> TASK BRIEF: Please give back word for word the lines below, from the first one through the one with "Banned | de_inferno |".

> THE DATA:
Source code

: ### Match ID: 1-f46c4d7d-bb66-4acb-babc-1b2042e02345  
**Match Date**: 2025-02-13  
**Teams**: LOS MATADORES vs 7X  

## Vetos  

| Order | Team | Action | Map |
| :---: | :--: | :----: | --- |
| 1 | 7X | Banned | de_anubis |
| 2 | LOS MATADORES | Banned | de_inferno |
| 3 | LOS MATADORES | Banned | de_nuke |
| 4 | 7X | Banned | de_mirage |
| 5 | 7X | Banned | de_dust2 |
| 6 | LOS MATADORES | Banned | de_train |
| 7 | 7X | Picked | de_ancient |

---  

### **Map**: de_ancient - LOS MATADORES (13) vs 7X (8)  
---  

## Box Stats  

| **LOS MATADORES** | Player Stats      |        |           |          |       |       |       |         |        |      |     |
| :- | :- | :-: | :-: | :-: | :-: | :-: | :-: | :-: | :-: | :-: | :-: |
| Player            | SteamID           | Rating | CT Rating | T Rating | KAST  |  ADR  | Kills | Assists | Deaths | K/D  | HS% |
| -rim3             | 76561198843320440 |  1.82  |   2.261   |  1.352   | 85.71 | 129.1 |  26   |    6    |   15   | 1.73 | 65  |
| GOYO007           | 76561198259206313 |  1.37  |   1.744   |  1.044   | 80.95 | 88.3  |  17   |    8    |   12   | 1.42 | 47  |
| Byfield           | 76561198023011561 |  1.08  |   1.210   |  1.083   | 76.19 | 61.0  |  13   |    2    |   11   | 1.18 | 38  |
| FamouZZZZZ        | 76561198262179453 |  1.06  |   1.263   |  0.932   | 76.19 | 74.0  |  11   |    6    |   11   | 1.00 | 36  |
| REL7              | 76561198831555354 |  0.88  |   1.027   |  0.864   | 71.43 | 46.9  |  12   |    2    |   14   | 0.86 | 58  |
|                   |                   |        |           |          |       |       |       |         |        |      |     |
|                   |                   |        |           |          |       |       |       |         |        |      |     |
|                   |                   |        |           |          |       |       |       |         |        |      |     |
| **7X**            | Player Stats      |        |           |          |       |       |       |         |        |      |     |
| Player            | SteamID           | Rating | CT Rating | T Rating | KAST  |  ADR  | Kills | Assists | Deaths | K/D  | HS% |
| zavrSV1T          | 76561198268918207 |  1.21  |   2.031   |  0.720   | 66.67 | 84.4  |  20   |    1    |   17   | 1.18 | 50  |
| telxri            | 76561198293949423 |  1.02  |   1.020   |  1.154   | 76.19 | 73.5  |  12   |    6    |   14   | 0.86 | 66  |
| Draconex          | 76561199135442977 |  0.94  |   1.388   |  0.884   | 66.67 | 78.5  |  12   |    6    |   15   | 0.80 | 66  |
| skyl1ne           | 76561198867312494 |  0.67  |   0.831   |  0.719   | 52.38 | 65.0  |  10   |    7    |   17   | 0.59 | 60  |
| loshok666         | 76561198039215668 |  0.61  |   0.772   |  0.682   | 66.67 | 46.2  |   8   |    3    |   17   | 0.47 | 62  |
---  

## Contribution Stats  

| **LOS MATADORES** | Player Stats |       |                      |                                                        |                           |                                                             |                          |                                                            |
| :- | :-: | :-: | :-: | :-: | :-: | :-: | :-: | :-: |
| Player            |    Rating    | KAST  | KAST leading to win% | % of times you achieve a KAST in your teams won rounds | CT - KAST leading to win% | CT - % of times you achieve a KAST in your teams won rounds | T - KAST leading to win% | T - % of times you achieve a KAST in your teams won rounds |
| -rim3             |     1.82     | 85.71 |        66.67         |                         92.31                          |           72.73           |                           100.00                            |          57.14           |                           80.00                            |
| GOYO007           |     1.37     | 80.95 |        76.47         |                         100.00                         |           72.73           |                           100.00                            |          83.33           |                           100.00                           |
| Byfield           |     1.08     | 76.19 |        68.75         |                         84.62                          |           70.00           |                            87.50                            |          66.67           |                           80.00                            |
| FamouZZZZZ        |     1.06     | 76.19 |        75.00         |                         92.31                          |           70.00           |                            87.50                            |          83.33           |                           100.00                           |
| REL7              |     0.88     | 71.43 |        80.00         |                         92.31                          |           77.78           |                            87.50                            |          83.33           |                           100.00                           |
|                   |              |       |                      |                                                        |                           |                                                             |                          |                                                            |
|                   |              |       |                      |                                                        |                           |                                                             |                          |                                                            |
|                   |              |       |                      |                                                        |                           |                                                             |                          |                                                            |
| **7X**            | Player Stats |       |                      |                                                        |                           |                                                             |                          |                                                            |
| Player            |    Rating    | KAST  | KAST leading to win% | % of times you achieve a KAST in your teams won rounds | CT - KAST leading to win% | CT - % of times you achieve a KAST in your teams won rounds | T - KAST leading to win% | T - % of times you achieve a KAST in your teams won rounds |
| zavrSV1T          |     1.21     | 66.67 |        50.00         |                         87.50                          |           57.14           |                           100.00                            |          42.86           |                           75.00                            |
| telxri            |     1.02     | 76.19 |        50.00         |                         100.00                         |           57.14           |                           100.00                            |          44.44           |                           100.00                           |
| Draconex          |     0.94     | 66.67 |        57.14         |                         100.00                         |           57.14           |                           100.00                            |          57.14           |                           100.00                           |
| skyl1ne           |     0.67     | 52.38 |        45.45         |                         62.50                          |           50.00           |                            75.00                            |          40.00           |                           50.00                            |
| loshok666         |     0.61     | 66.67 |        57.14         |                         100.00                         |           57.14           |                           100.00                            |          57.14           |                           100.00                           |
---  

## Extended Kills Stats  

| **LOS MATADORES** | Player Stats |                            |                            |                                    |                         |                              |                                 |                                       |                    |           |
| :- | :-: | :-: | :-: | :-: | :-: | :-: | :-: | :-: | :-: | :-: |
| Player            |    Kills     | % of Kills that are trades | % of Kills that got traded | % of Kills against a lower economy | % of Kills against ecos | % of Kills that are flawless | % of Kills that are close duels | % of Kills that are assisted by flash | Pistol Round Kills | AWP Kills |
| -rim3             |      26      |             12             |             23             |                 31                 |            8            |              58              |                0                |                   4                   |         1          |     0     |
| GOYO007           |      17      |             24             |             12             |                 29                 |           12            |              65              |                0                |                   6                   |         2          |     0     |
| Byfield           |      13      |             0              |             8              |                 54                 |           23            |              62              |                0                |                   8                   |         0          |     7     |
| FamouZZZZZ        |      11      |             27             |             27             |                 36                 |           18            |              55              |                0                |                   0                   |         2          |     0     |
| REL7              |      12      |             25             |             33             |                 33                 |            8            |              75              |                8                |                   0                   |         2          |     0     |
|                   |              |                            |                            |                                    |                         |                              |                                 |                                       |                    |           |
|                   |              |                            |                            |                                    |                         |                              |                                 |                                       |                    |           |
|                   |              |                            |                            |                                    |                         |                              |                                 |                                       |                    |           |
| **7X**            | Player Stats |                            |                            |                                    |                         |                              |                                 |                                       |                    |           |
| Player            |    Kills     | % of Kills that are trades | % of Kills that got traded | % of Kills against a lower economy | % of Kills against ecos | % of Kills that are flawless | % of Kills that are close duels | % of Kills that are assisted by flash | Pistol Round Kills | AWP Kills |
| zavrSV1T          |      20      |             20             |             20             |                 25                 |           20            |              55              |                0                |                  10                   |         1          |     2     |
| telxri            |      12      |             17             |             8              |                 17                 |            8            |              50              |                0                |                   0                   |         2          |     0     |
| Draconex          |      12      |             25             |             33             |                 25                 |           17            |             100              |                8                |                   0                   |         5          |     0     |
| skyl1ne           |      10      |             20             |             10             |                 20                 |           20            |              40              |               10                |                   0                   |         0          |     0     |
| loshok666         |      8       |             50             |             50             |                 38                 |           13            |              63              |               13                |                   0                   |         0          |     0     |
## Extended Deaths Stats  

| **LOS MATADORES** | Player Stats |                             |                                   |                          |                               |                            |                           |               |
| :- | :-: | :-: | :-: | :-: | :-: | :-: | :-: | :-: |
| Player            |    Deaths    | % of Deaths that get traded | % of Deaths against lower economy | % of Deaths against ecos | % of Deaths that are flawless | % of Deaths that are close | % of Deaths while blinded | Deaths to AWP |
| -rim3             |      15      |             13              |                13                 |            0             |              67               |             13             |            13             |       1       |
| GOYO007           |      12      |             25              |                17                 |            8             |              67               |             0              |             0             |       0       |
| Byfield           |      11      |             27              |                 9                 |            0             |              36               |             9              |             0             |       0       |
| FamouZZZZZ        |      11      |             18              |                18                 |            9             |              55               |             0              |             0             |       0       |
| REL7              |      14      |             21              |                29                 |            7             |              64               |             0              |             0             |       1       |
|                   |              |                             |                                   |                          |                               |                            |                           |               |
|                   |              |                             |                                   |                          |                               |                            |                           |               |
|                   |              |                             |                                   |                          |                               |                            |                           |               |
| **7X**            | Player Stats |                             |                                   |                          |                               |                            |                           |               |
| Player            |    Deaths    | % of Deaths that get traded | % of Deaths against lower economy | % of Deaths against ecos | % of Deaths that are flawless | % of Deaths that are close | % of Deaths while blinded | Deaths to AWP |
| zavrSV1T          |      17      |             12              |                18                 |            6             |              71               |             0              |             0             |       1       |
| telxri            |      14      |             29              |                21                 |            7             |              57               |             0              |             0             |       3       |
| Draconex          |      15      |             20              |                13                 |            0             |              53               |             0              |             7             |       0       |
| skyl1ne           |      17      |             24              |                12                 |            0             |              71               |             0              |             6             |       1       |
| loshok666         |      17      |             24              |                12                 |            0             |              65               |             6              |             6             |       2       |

> YOUR SOLUTION:
Source code

: ### Match ID: 1-f46c4d7d-bb66-4acb-babc-1b2042e02345  
**Match Date**: 2025-02-13  
**Teams**: LOS MATADORES vs 7X  

## Vetos  

| Order | Team | Action | Map |
| :---: | :--: | :----: | --- |
| 1 | 7X | Banned | de_anubis |
| 2 | LOS MATADORES | Banned | de_inferno |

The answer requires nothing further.